Dataset entries
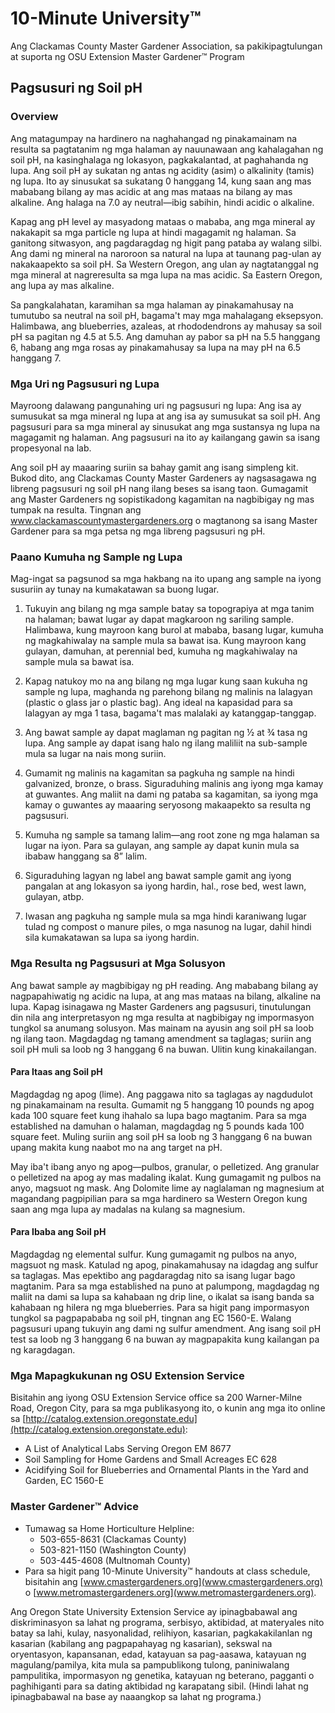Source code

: # 10-Minute University™

Ang Clackamas County Master Gardener Association, sa pakikipagtulungan at suporta ng OSU Extension Master Gardener™ Program

## Pagsusuri ng Soil pH

### Overview

Ang matagumpay na hardinero na naghahangad ng pinakamainam na resulta sa pagtatanim ng mga halaman ay nauunawaan ang kahalagahan ng soil pH, na kasinghalaga ng lokasyon, pagkakalantad, at paghahanda ng lupa. Ang soil pH ay sukatan ng antas ng acidity (asim) o alkalinity (tamis) ng lupa. Ito ay sinusukat sa sukatang 0 hanggang 14, kung saan ang mas mababang bilang ay mas acidic at ang mas mataas na bilang ay mas alkaline. Ang halaga na 7.0 ay neutral—ibig sabihin, hindi acidic o alkaline.

Kapag ang pH level ay masyadong mataas o mababa, ang mga mineral ay nakakapit sa mga particle ng lupa at hindi magagamit ng halaman. Sa ganitong sitwasyon, ang pagdaragdag ng higit pang pataba ay walang silbi. Ang dami ng mineral na naroroon sa natural na lupa at taunang pag-ulan ay nakakaapekto sa soil pH. Sa Western Oregon, ang ulan ay nagtatanggal ng mga mineral at nagreresulta sa mga lupa na mas acidic. Sa Eastern Oregon, ang lupa ay mas alkaline.

Sa pangkalahatan, karamihan sa mga halaman ay pinakamahusay na tumutubo sa neutral na soil pH, bagama't may mga mahalagang eksepsyon. Halimbawa, ang blueberries, azaleas, at rhododendrons ay mahusay sa soil pH sa pagitan ng 4.5 at 5.5. Ang damuhan ay pabor sa pH na 5.5 hanggang 6, habang ang mga rosas ay pinakamahusay sa lupa na may pH na 6.5 hanggang 7.

### Mga Uri ng Pagsusuri ng Lupa

Mayroong dalawang pangunahing uri ng pagsusuri ng lupa: Ang isa ay sumusukat sa mga mineral ng lupa at ang isa ay sumusukat sa soil pH. Ang pagsusuri para sa mga mineral ay sinusukat ang mga sustansya ng lupa na magagamit ng halaman. Ang pagsusuri na ito ay kailangang gawin sa isang propesyonal na lab.

Ang soil pH ay maaaring suriin sa bahay gamit ang isang simpleng kit. Bukod dito, ang Clackamas County Master Gardeners ay nagsasagawa ng libreng pagsusuri ng soil pH nang ilang beses sa isang taon. Gumagamit ang Master Gardeners ng sopistikadong kagamitan na nagbibigay ng mas tumpak na resulta. Tingnan ang www.clackamascountymastergardeners.org o magtanong sa isang Master Gardener para sa mga petsa ng mga libreng pagsusuri ng pH.

### Paano Kumuha ng Sample ng Lupa

Mag-ingat sa pagsunod sa mga hakbang na ito upang ang sample na iyong susuriin ay tunay na kumakatawan sa buong lugar.

1. Tukuyin ang bilang ng mga sample batay sa topograpiya at mga tanim na halaman; bawat lugar ay dapat magkaroon ng sariling sample. Halimbawa, kung mayroon kang burol at mababa, basang lugar, kumuha ng magkahiwalay na sample mula sa bawat isa. Kung mayroon kang gulayan, damuhan, at perennial bed, kumuha ng magkahiwalay na sample mula sa bawat isa.

2. Kapag natukoy mo na ang bilang ng mga lugar kung saan kukuha ng sample ng lupa, maghanda ng parehong bilang ng malinis na lalagyan (plastic o glass jar o plastic bag). Ang ideal na kapasidad para sa lalagyan ay mga 1 tasa, bagama't mas malalaki ay katanggap-tanggap.

3. Ang bawat sample ay dapat maglaman ng pagitan ng ½ at ¾ tasa ng lupa. Ang sample ay dapat isang halo ng ilang maliliit na sub-sample mula sa lugar na nais mong suriin.

4. Gumamit ng malinis na kagamitan sa pagkuha ng sample na hindi galvanized, bronze, o brass. Siguraduhing malinis ang iyong mga kamay at guwantes. Ang maliit na dami ng pataba sa kagamitan, sa iyong mga kamay o guwantes ay maaaring seryosong makaapekto sa resulta ng pagsusuri.

5. Kumuha ng sample sa tamang lalim—ang root zone ng mga halaman sa lugar na iyon. Para sa gulayan, ang sample ay dapat kunin mula sa ibabaw hanggang sa 8” lalim.

6. Siguraduhing lagyan ng label ang bawat sample gamit ang iyong pangalan at ang lokasyon sa iyong hardin, hal., rose bed, west lawn, gulayan, atbp.

7. Iwasan ang pagkuha ng sample mula sa mga hindi karaniwang lugar tulad ng compost o manure piles, o mga nasunog na lugar, dahil hindi sila kumakatawan sa lupa sa iyong hardin.

### Mga Resulta ng Pagsusuri at Mga Solusyon

Ang bawat sample ay magbibigay ng pH reading. Ang mababang bilang ay nagpapahiwatig ng acidic na lupa, at ang mas mataas na bilang, alkaline na lupa. Kapag isinagawa ng Master Gardeners ang pagsusuri, tinutulungan din nila ang interpretasyon ng mga resulta at nagbibigay ng impormasyon tungkol sa anumang solusyon. Mas mainam na ayusin ang soil pH sa loob ng ilang taon. Magdagdag ng tamang amendment sa taglagas; suriin ang soil pH muli sa loob ng 3 hanggang 6 na buwan. Ulitin kung kinakailangan.

#### Para Itaas ang Soil pH

Magdagdag ng apog (lime). Ang paggawa nito sa taglagas ay nagdudulot ng pinakamainam na resulta. Gumamit ng 5 hanggang 10 pounds ng apog kada 100 square feet kung ihahalo sa lupa bago magtanim. Para sa mga established na damuhan o halaman, magdagdag ng 5 pounds kada 100 square feet. Muling suriin ang soil pH sa loob ng 3 hanggang 6 na buwan upang makita kung naabot mo na ang target na pH.

May iba't ibang anyo ng apog—pulbos, granular, o pelletized. Ang granular o pelletized na apog ay mas madaling ikalat. Kung gumagamit ng pulbos na anyo, magsuot ng mask. Ang Dolomite lime ay naglalaman ng magnesium at magandang pagpipilian para sa mga hardinero sa Western Oregon kung saan ang mga lupa ay madalas na kulang sa magnesium.

#### Para Ibaba ang Soil pH

Magdagdag ng elemental sulfur. Kung gumagamit ng pulbos na anyo, magsuot ng mask. Katulad ng apog, pinakamahusay na idagdag ang sulfur sa taglagas. Mas epektibo ang pagdaragdag nito sa isang lugar bago magtanim. Para sa mga established na puno at palumpong, magdagdag ng maliit na dami sa lupa sa kahabaan ng drip line, o ikalat sa isang banda sa kahabaan ng hilera ng mga blueberries. Para sa higit pang impormasyon tungkol sa pagpapababa ng soil pH, tingnan ang EC 1560-E. Walang pagsusuri upang tukuyin ang dami ng sulfur amendment. Ang isang soil pH test sa loob ng 3 hanggang 6 na buwan ay magpapakita kung kailangan pa ng karagdagan.

### Mga Mapagkukunan ng OSU Extension Service

Bisitahin ang iyong OSU Extension Service office sa 200 Warner-Milne Road, Oregon City, para sa mga publikasyong ito, o kunin ang mga ito online sa [http://catalog.extension.oregonstate.edu](http://catalog.extension.oregonstate.edu):

- A List of Analytical Labs Serving Oregon EM 8677  
- Soil Sampling for Home Gardens and Small Acreages EC 628  
- Acidifying Soil for Blueberries and Ornamental Plants in the Yard and Garden, EC 1560-E  

### Master Gardener™ Advice

- Tumawag sa Home Horticulture Helpline:  
  - 503-655-8631 (Clackamas County)  
  - 503-821-1150 (Washington County)  
  - 503-445-4608 (Multnomah County)  
- Para sa higit pang 10-Minute University™ handouts at class schedule, bisitahin ang [www.cmastergardeners.org](www.cmastergardeners.org) o [www.metromastergardeners.org](www.metromastergardeners.org).  

Ang Oregon State University Extension Service ay ipinagbabawal ang diskriminasyon sa lahat ng programa, serbisyo, aktibidad, at materyales nito batay sa lahi, kulay, nasyonalidad, relihiyon, kasarian, pagkakakilanlan ng kasarian (kabilang ang pagpapahayag ng kasarian), sekswal na oryentasyon, kapansanan, edad, katayuan sa pag-aasawa, katayuan ng magulang/pamilya, kita mula sa pampublikong tulong, paniniwalang pampulitika, impormasyon ng genetika, katayuan ng beterano, pagganti o paghihiganti para sa dating aktibidad ng karapatang sibil. (Hindi lahat ng ipinagbabawal na base ay naaangkop sa lahat ng programa.)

• TASK TO CARRY OUT:
Answer with a single number: how many lines above hold the word "pinakamainam"?

• EXERCISE RESULT:
2